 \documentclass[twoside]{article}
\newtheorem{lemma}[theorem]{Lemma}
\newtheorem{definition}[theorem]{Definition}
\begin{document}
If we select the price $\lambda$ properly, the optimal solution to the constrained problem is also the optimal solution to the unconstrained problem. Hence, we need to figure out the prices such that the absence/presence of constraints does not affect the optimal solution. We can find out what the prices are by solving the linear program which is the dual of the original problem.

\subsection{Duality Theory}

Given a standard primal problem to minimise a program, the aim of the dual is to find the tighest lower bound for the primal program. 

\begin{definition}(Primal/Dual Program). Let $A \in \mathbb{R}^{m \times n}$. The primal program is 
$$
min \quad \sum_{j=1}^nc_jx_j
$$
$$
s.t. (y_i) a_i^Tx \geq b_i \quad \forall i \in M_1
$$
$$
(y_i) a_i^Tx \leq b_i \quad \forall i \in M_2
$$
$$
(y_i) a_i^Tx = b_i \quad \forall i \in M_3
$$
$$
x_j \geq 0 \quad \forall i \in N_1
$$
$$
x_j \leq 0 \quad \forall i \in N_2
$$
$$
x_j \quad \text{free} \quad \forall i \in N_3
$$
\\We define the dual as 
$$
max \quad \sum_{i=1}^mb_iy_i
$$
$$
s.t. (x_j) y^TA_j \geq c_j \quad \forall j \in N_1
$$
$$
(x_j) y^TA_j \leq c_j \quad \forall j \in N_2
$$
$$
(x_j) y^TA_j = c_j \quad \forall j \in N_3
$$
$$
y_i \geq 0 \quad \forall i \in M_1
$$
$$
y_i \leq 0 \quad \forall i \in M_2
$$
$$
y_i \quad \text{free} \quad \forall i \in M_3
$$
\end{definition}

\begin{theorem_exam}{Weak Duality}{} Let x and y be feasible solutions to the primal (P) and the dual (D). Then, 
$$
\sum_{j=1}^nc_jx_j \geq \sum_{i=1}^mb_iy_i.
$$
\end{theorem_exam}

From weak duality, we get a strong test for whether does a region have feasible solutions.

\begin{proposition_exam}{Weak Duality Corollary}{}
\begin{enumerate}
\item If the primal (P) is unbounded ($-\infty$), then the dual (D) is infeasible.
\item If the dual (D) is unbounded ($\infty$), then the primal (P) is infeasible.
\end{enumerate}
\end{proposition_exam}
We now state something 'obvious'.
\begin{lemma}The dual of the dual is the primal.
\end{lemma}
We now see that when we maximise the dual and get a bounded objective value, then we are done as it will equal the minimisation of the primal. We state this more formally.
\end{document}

- - - -

All records above must be set down exactly, please.

 \documentclass[twoside]{article}
\newtheorem{lemma}[theorem]{Lemma}
\newtheorem{definition}[theorem]{Definition}
\begin{document}
If we select the price $\lambda$ properly, the optimal solution to the constrained problem is also the optimal solution to the unconstrained problem. Hence, we need to figure out the prices such that the absence/presence of constraints does not affect the optimal solution. We can find out what the prices are by solving the linear program which is the dual of the original problem.

\subsection{Duality Theory}

Given a standard primal problem to minimise a program, the aim of the dual is to find the tighest lower bound for the primal program. 

\begin{definition}(Primal/Dual Program). Let $A \in \mathbb{R}^{m \times n}$. The primal program is 
$$
min \quad \sum_{j=1}^nc_jx_j
$$
$$
s.t. (y_i) a_i^Tx \geq b_i \quad \forall i \in M_1
$$
$$
(y_i) a_i^Tx \leq b_i \quad \forall i \in M_2
$$
$$
(y_i) a_i^Tx = b_i \quad \forall i \in M_3
$$
$$
x_j \geq 0 \quad \forall i \in N_1
$$
$$
x_j \leq 0 \quad \forall i \in N_2
$$
$$
x_j \quad \text{free} \quad \forall i \in N_3
$$
\\We define the dual as 
$$
max \quad \sum_{i=1}^mb_iy_i
$$
$$
s.t. (x_j) y^TA_j \geq c_j \quad \forall j \in N_1
$$
$$
(x_j) y^TA_j \leq c_j \quad \forall j \in N_2
$$
$$
(x_j) y^TA_j = c_j \quad \forall j \in N_3
$$
$$
y_i \geq 0 \quad \forall i \in M_1
$$
$$
y_i \leq 0 \quad \forall i \in M_2
$$
$$
y_i \quad \text{free} \quad \forall i \in M_3
$$
\end{definition}

\begin{theorem_exam}{Weak Duality}{} Let x and y be feasible solutions to the primal (P) and the dual (D). Then, 
$$
\sum_{j=1}^nc_jx_j \geq \sum_{i=1}^mb_iy_i.
$$
\end{theorem_exam}

From weak duality, we get a strong test for whether does a region have feasible solutions.

\begin{proposition_exam}{Weak Duality Corollary}{}
\begin{enumerate}
\item If the primal (P) is unbounded ($-\infty$), then the dual (D) is infeasible.
\item If the dual (D) is unbounded ($\infty$), then the primal (P) is infeasible.
\end{enumerate}
\end{proposition_exam}
We now state something 'obvious'.
\begin{lemma}The dual of the dual is the primal.
\end{lemma}
We now see that when we maximise the dual and get a bounded objective value, then we are done as it will equal the minimisation of the primal. We state this more formally.
\end{document}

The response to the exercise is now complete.